FMS hastalarında kas yapı ve fonksiyon anormalliklerini belirlemek için yapılan kontrollü çalışmalarda tip 2 kas lifi atrofisi, anormal retiküler lifler, fokal ödem, lipid ve glikojen değişiklikleri ve mitokondriyal farklılaşmalar saptanmış; fakat aynı değişiklikler kontrol grubunda da belirlenmiştir (12). FMS hastalarında trapezius kasındaki hassas noktalardaki yüksek enerjili fosfat bileşiklerinde (ATP, ADP, fosfokreatinin) azalma, AMP ve kreatininde artış kontrol grubuna göre anlamlı olarak saptanmıştır (13). Diğer bir çalışmada ise kastaki hassas noktaların fokal doku oksijenlenmesinde anormallikler belirlenmiştir (14). Yapılan elektrofizyolojik incelemelerde kas spazmını gösteren çok az bulguya rastlandığından, FMS'de görülen ağrının hipoksiye bağlı kasta meydana gelen spazm sonucu oluştuğu görüşü desteklenmemiştir (15). Kas kuvveti oluşturma kapasitesi normalken; maksimum istemli kontraksiyonda azalma olması santral sebeplere bağlanmıştır (15). Diğer bir hipotez ise kas mikrosirkülasyonu ve mikrotravması ile ilgilidir. Presipite edici faktörler santral sinir sistemi ve sempatik sinir sistemi boyunca ağrı nörotransmisyonunu upregüle eden periferal nosiseptörleri aktive eder. İnaktivite ve ağrı kas dekondisyonuna sebep olur ve dekondisyona uğrayan kas daha fazla oranda mikrotravmaya maruz kalır. Kas tendon bileşkeleri (hassas nokta bölgeleri) mikrotravmaya daha açıktır. Çünkü küçük kesitsel alana sahip bu bölgeler üzerinde aşırı kuvvet oluşur. Uyku bozukluğu veya diğer medikal veya psikofizyolojik durumlar kas mikrotravmasını agreve edebilirler. Kas mikrotravması ve dekondisyonunun FMS'deki yerini destekleyen araştırma bulguları mevcuttur. FMS hastalarında ortalama egzersiz kas kan akımında azalma belirlenmiştir. Bennett ileri FMS'de Raynaud benzeri semptomlarda ve soğuk hassasiyetinde artış belirlemişlerdir (16). Hem deri hem de kas kan akımındaki vazospazm çevre, psikolojik stres, egzersiz veya genetik olarak alfa 2 adrenerjik reseptörle ilişkili olabilir. Sempatik sinir sistemi aktivasyonundaki artış veya sempatetik aktiviteye karşı görülen cevaptaki değişiklikler semptomların oluşmasını kolaylaştırabilir. Bengtsson ve arkadaşları sempatik blokajın FMS semptomlarında düzelmeye sebep olduğunu göstermiştir (17).

Santral Sinir Sistemi

Psikiyatrik durumlar: FMS hastalarının çoğunda depresyon, anksiyete ve aşırı stres olduğundan, önceden maskelenmiş depresyonun bir formu veya somatizasyon hastalığı olduğu kabul edilirdi ve psikojenik romatizma olarak adlandırılırdı. Bununla birlikte son zamanlarda yapılan kontrollü çalışmalarda elde edilen verilere göre;

• FMS'li hastalarda kontrol grubundan daha sık psikolojik semptomlar belirlenmiş; yalnız psikolojik testlerden elde edilen skordaki artışların ağrıya bağlı olduğu ve fiziksel semptomların psikolojik semptomlardan ayrılamayacağı belirtilmiştir.

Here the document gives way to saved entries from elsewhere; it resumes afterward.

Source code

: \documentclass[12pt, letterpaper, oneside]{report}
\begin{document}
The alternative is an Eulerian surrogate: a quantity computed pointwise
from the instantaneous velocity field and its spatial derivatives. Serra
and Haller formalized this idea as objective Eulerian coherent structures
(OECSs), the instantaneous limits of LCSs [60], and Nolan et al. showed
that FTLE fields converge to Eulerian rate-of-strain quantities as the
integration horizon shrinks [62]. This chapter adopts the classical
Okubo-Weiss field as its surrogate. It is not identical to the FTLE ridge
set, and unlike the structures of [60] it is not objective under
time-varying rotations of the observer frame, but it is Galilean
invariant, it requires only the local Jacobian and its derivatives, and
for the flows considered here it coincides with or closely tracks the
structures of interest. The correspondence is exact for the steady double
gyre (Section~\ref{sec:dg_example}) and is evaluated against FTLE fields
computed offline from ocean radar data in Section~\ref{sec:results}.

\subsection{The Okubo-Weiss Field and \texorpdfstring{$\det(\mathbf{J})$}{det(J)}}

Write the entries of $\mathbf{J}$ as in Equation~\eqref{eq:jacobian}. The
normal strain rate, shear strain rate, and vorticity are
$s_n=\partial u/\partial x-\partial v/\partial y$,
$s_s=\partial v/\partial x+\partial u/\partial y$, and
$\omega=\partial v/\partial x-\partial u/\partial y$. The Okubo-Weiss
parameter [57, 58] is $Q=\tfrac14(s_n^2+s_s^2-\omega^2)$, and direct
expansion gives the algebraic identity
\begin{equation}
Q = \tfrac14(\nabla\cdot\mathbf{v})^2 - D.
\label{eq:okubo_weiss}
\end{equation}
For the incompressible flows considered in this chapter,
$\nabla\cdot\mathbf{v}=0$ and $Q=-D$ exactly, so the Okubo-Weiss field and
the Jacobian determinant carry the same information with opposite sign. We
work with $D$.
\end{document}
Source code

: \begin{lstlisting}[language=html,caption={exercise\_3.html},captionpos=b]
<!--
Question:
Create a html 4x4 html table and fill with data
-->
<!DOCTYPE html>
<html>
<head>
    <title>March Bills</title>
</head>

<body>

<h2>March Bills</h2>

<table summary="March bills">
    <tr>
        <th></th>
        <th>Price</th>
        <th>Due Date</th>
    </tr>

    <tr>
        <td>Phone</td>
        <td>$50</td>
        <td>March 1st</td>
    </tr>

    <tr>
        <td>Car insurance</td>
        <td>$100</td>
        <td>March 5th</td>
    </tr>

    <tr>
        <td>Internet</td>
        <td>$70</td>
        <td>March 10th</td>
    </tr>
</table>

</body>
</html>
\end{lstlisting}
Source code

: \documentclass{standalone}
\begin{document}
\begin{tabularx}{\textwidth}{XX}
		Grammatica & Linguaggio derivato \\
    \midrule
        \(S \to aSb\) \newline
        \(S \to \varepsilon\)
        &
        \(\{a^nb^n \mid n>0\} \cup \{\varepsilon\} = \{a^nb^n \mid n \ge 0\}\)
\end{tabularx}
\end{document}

• Hastaların çoğunda aktif psikiyatrik hastalığa rastlanmamıştır. %25 sıklıkta majör depresyon, %50 oranında ise majör depresyon hikayesi vardır. FMS hastalarında ailede depresyon prevalansı RA'lı hastalar ve kontrol grubuna göre daha fazladır.

• Depresyon dışında obsesif-kompulsif ve somatoform bozukluk gibi özgül psikiyatrik tanıya rastlanmamıştır (18).

FMS hastalarında sadece depresyon değil anksiyete bozuklukları, migren ve İBS de görülebilir. Hastaların %25'inde aktif psikopatoloji olduğundan, psikiyatrik yönden değerlendirilmelidirler.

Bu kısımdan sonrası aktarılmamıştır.